● What to produce: Set down exactly, and only, the lines from the one with "Se inicia la" to the final line of the entries, both included.

● Extracted entries:
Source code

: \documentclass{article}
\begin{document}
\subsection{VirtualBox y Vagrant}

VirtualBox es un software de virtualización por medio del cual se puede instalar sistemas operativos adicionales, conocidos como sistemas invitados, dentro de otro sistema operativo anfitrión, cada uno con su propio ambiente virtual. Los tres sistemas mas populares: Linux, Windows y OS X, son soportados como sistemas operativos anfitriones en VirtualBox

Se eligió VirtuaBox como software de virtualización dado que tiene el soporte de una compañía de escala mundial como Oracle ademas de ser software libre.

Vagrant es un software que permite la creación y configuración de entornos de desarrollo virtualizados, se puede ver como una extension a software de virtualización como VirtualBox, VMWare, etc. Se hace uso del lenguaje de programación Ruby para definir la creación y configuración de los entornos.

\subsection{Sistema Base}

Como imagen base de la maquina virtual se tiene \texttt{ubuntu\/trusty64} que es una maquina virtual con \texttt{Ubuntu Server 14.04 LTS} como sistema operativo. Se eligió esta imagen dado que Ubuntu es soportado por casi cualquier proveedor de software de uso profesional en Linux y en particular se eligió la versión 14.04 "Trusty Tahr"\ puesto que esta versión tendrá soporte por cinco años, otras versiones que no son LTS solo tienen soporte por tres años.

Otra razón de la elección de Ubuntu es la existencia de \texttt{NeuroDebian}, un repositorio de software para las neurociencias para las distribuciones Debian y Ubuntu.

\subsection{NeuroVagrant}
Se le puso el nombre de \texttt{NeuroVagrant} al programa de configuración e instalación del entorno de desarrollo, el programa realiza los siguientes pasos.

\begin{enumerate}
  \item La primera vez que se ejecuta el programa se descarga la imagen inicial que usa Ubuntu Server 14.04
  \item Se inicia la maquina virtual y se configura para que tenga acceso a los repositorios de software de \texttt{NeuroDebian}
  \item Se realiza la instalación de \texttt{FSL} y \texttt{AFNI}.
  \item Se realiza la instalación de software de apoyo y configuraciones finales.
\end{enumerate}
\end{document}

● Answer below:
  \item Se inicia la maquina virtual y se configura para que tenga acceso a los repositorios de software de \texttt{NeuroDebian}
  \item Se realiza la instalación de \texttt{FSL} y \texttt{AFNI}.
  \item Se realiza la instalación de software de apoyo y configuraciones finales.
\end{enumerate}
\end{document}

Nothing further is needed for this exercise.